Lo peor de la leyenda negra es que se la tragaran los españoles, por lo menos las élites. Es una pena, pero en este caso creo que la verdad se está abriendo paso.

–Quiero acabar con una pregunta personal: ¿por qué ese interés tan grande en la historia de España por parte de un francés?

–En realidad, no es tan extraño, porque nací justo en la frontera. He vivido muchos años a cincuenta metros de España. En mi juventud cruzaba a nado el río y me iba a España a jugar con los amigos. Además, he vivido en un ambiente cultural muy favorable a España porque mis antepasados eran vascos, vasco hablantes, que combinaban ser muy patriotas franceses con querer mucho a España, donde tenían muchos amigos. Mi abuelo materno era carlista, francés pero carlista. En la otra rama de mi familia mi abuelo paterno era un militar de la derecha republicana francesa, uno de los suboficiales más condecorados en la Primera Guerra Mundial, y él también quería mucho a España. De forma igual a Obélix, yo también caí en un caldero, el del amor a España.
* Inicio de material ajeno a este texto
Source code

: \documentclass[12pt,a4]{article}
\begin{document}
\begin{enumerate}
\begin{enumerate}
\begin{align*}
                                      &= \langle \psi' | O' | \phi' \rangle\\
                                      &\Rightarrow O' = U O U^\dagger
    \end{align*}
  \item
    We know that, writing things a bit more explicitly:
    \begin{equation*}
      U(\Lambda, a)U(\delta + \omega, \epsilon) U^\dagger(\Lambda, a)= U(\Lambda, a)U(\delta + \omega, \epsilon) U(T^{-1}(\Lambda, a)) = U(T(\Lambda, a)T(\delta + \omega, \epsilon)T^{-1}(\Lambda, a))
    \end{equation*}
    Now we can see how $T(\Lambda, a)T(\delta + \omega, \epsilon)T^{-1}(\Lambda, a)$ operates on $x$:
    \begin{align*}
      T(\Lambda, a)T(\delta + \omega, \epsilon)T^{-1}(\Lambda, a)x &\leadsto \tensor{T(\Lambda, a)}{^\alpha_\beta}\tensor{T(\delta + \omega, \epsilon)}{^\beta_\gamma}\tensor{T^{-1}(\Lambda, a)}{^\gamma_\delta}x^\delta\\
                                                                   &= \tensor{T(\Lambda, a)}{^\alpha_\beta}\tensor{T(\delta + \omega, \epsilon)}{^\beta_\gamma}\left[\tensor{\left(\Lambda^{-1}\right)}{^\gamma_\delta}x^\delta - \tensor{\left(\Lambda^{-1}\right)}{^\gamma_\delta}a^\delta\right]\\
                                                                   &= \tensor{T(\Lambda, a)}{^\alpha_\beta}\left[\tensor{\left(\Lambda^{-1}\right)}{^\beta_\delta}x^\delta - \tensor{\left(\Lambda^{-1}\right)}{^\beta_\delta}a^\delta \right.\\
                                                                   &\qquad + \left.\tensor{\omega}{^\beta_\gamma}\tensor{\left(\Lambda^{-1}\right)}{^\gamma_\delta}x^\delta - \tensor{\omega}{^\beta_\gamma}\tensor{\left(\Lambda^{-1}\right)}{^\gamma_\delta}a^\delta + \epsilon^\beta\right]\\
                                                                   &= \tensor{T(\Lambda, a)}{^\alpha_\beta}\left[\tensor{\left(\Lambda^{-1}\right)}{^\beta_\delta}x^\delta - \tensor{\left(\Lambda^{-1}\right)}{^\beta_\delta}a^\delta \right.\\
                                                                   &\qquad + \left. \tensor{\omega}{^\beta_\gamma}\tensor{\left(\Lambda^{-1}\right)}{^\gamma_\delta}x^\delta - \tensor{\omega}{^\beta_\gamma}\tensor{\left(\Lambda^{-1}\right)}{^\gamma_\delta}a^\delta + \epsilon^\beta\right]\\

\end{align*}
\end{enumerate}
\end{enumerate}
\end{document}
Luego, durante mis años universitarios, me interesé por la historia de España. Hice dos tesinas, una sobre Vitoria y luego otra sobre Suárez. A continuación, mi director de tesis me propuso venir a España y hacer una tesis doctoral sobre la prensa española en el momento de la apertura del franquismo. En España empecé a leer sobre José Antonio y me di cuenta de que había cosas que no cuadraban, que había que investigar mucho más. Así que convencí a mi director de tesis y lo convencí para investigar sobre el pensamiento de José Antonio Primo de Rivera. Luego me dediqué a estudiar a Ortega y Gasset, a Donoso Cortés, la Guerra Civil… y desde entonces toda mi trayectoria ha estado vinculada a España.